Aim of the task —
Search the data for the string "powerful" and extract every line where it appears.

==== Material provided ====

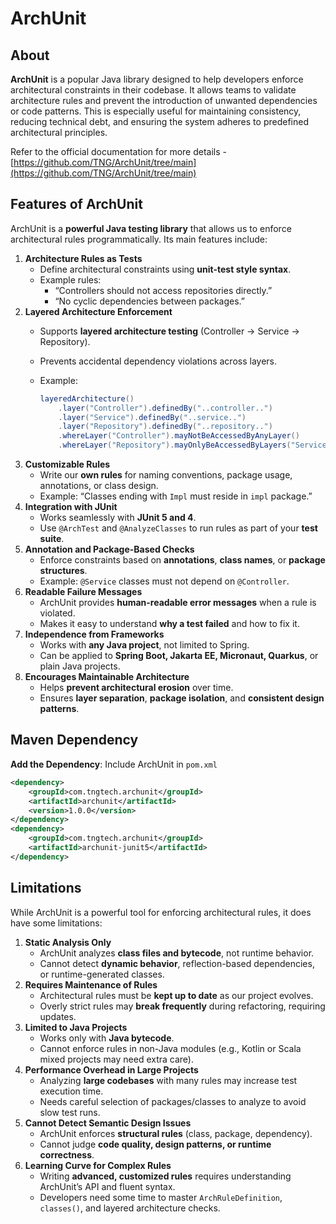 # ArchUnit

## **About**

**ArchUnit** is a popular Java library designed to help developers enforce architectural constraints in their codebase. It allows teams to validate architecture rules and prevent the introduction of unwanted dependencies or code patterns. This is especially useful for maintaining consistency, reducing technical debt, and ensuring the system adheres to predefined architectural principles.

Refer to the official documentation for more details - [https://github.com/TNG/ArchUnit/tree/main](https://github.com/TNG/ArchUnit/tree/main)

## **Features of ArchUnit**

ArchUnit is a **powerful Java testing library** that allows us to enforce architectural rules programmatically. Its main features include:

1. **Architecture Rules as Tests**
   * Define architectural constraints using **unit-test style syntax**.
   * Example rules:
     * “Controllers should not access repositories directly.”
     * “No cyclic dependencies between packages.”
2. **Layered Architecture Enforcement**
   * Supports **layered architecture testing** (Controller → Service → Repository).
   * Prevents accidental dependency violations across layers.
   *   Example:

       ```java
       layeredArchitecture()
           .layer("Controller").definedBy("..controller..")
           .layer("Service").definedBy("..service..")
           .layer("Repository").definedBy("..repository..")
           .whereLayer("Controller").mayNotBeAccessedByAnyLayer()
           .whereLayer("Repository").mayOnlyBeAccessedByLayers("Service");
       ```
3. **Customizable Rules**
   * Write our **own rules** for naming conventions, package usage, annotations, or class design.
   * Example: “Classes ending with `Impl` must reside in `impl` package.”
4. **Integration with JUnit**
   * Works seamlessly with **JUnit 5 and 4**.
   * Use `@ArchTest` and `@AnalyzeClasses` to run rules as part of your **test suite**.
5. **Annotation and Package-Based Checks**
   * Enforce constraints based on **annotations**, **class names**, or **package structures**.
   * Example: `@Service` classes must not depend on `@Controller`.
6. **Readable Failure Messages**
   * ArchUnit provides **human-readable error messages** when a rule is violated.
   * Makes it easy to understand **why a test failed** and how to fix it.
7. **Independence from Frameworks**
   * Works with **any Java project**, not limited to Spring.
   * Can be applied to **Spring Boot, Jakarta EE, Micronaut, Quarkus**, or plain Java projects.
8. **Encourages Maintainable Architecture**
   * Helps **prevent architectural erosion** over time.
   * Ensures **layer separation**, **package isolation**, and **consistent design patterns**.

## **Maven Dependency**

**Add the Dependency**: Include ArchUnit in `pom.xml`

```xml
<dependency>
    <groupId>com.tngtech.archunit</groupId>
    <artifactId>archunit</artifactId>
    <version>1.0.0</version>
</dependency>
<dependency>
    <groupId>com.tngtech.archunit</groupId>
    <artifactId>archunit-junit5</artifactId>
</dependency>
```

## Limitations

While ArchUnit is a powerful tool for enforcing architectural rules, it does have some limitations:

1. **Static Analysis Only**
   * ArchUnit analyzes **class files and bytecode**, not runtime behavior.
   * Cannot detect **dynamic behavior**, reflection-based dependencies, or runtime-generated classes.
2. **Requires Maintenance of Rules**
   * Architectural rules must be **kept up to date** as our project evolves.
   * Overly strict rules may **break frequently** during refactoring, requiring updates.
3. **Limited to Java Projects**
   * Works only with **Java bytecode**.
   * Cannot enforce rules in non-Java modules (e.g., Kotlin or Scala mixed projects may need extra care).
4. **Performance Overhead in Large Projects**
   * Analyzing **large codebases** with many rules may increase test execution time.
   * Needs careful selection of packages/classes to analyze to avoid slow test runs.
5. **Cannot Detect Semantic Design Issues**
   * ArchUnit enforces **structural rules** (class, package, dependency).
   * Cannot judge **code quality, design patterns, or runtime correctness**.
6. **Learning Curve for Complex Rules**
   * Writing **advanced, customized rules** requires understanding ArchUnit’s API and fluent syntax.
   * Developers need some time to master `ArchRuleDefinition`, `classes()`, and layered architecture checks.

====

Exercise result —
ArchUnit is a **powerful Java testing library** that allows us to enforce architectural rules programmatically. Its main features include:
While ArchUnit is a powerful tool for enforcing architectural rules, it does have some limitations:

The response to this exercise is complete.